To determine, on the basis of published studies, the efficacy of rectal vs oral acetaminophen as treatment of fever and pain.
MEDLINE, PubMed, and the Cochrane database as well as major pharmacologic textbooks and the references of all included studies were searched for studies comparing oral and rectal administration of acetaminophen.
Randomized and quasi-randomized controlled studies comparing rectal and oral administration of acetaminophen were included. Reviews, letters, and studies that compared combined treatments or additional drugs were excluded.
Oral vs rectal acetaminophen.
Main Outcome Measures
Standardized measures of temperature and pain reduction.
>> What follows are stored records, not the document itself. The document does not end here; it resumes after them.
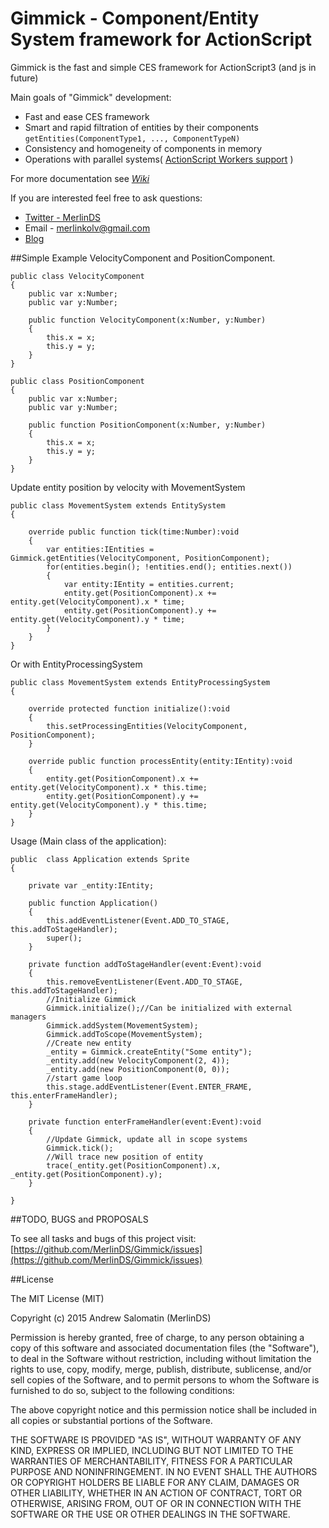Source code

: # Gimmick - Component/Entity System framework for ActionScript

Gimmick is the fast and simple CES framework for ActionScript3 (and js in future)

Main goals of "Gimmick" development:
* Fast and ease CES framework
* Smart and rapid filtration of entities by their components `getEntities(ComponentType1, ..., ComponentTypeN)`
* Consistency and homogeneity of components in memory
* Operations with parallel systems( [ActionScript Workers support](http://help.adobe.com/en_US/FlashPlatform/reference/actionscript/3/flash/system/Worker.html) )

For more documentation see *[Wiki](https://github.com/MerlinDS/Gimmick/wiki)*

If you are interested feel free to ask questions:
* [Twitter - MerlinDS](https://twitter.com/MerlinDs)
* Email - merlinkolv@gmail.com
* [Blog](http://merlinds.com)

##Simple Example
VelocityComponent and PositionComponent.

    public class VelocityComponent
    {
        public var x:Number;
        public var y:Number;
        
        public function VelocityComponent(x:Number, y:Number)
        {
            this.x = x;
            this.y = y;
        }
    }
    
    public class PositionComponent
    {
        public var x:Number;
        public var y:Number;
        
        public function PositionComponent(x:Number, y:Number)
        {
            this.x = x;
            this.y = y;
        }
    }

Update entity position by velocity with MovementSystem

    public class MovementSystem extends EntitySystem 
    {
    
        override public function tick(time:Number):void
        {
            var entities:IEntities = Gimmick.getEntities(VelocityComponent, PositionComponent);
            for(entities.begin(); !entities.end(); entities.next())
            {
                var entity:IEntity = entities.current;
                entity.get(PositionComponent).x += entity.get(VelocityComponent).x * time;
                entity.get(PositionComponent).y += entity.get(VelocityComponent).y * time;
            }
        }
    }

Or with EntityProcessingSystem

    public class MovementSystem extends EntityProcessingSystem 
    {
        
        override protected function initialize():void
        {
            this.setProcessingEntities(VelocityComponent, PositionComponent);
        }
        
        override public function processEntity(entity:IEntity):void
        {
            entity.get(PositionComponent).x += entity.get(VelocityComponent).x * this.time;
            entity.get(PositionComponent).y += entity.get(VelocityComponent).y * this.time;
        }
    }

Usage (Main class of the application):

    public  class Application extends Sprite
    {    
    
        private var _entity:IEntity;
        
        public function Application()
        {
            this.addEventListener(Event.ADD_TO_STAGE, this.addToStageHandler);
            super();
        }
        
        private function addToStageHandler(event:Event):void
        {
            this.removeEventListener(Event.ADD_TO_STAGE, this.addToStageHandler);
            //Initialize Gimmick
            Gimmick.initialize();//Can be initialized with external managers
            Gimmick.addSystem(MovementSystem);
            Gimmick.addToScope(MovementSystem);
            //Create new entity
            _entity = Gimmick.createEntity("Some entity");
            _entity.add(new VelocityComponent(2, 4));
            _entity.add(new PositionComponent(0, 0));
            //start game loop
            this.stage.addEventListener(Event.ENTER_FRAME, this.enterFrameHandler);
        }
        
        private function enterFrameHandler(event:Event):void
        { 
            //Update Gimmick, update all in scope systems
            Gimmick.tick();
            //Will trace new position of entity 
            trace(_entity.get(PositionComponent).x, _entity.get(PositionComponent).y);
        }
        
    }
    
##TODO, BUGS and PROPOSALS

To see all tasks and bugs of this project visit:
[https://github.com/MerlinDS/Gimmick/issues](https://github.com/MerlinDS/Gimmick/issues)


##License


The MIT License (MIT)

Copyright (c) 2015 Andrew Salomatin (MerlinDS)

Permission is hereby granted, free of charge, to any person obtaining a copy
of this software and associated documentation files (the "Software"), to deal
in the Software without restriction, including without limitation the rights
to use, copy, modify, merge, publish, distribute, sublicense, and/or sell
copies of the Software, and to permit persons to whom the Software is
furnished to do so, subject to the following conditions:

The above copyright notice and this permission notice shall be included in all
copies or substantial portions of the Software.

THE SOFTWARE IS PROVIDED "AS IS", WITHOUT WARRANTY OF ANY KIND, EXPRESS OR
IMPLIED, INCLUDING BUT NOT LIMITED TO THE WARRANTIES OF MERCHANTABILITY,
FITNESS FOR A PARTICULAR PURPOSE AND NONINFRINGEMENT. IN NO EVENT SHALL THE
AUTHORS OR COPYRIGHT HOLDERS BE LIABLE FOR ANY CLAIM, DAMAGES OR OTHER
LIABILITY, WHETHER IN AN ACTION OF CONTRACT, TORT OR OTHERWISE, ARISING FROM,
OUT OF OR IN CONNECTION WITH THE SOFTWARE OR THE USE OR OTHER DEALINGS IN THE
SOFTWARE.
For temperature reduction, 4 studies met the inclusion criteria. The decline in temperature 1 hour after administration of acetaminophen was no different between rectal and oral administration (weighted mean difference [WMD], −0.14°C; 95% confidence interval [CI], −0.36°C to 0.08°C; P for heterogeneity = .49). There was no difference in the decline of temperature 3 hours after administration (WMD, −0.10°C; 95% CI, −0.41°C to 0.21°C; P = .84), the maximum decline in temperature (WMD, −0.10°C; 95% CI, −0.24°C to 0.04°C; P > .99), or the average time to temperature reduction of 1°C (WMD, −0.06°C; 95% CI, −1.34°C to 1.23°C; P < .001). We did not perform a meta-analysis comparing rectal and oral acetaminophen for pain reduction because only 1 study fulfilled the inclusion criteria.
Rectal and oral acetaminophen are comparable with respect to temperature reduction. The American Academy of Pediatrics recommendation to refrain from rectal acetaminophen in children should possibly be revised.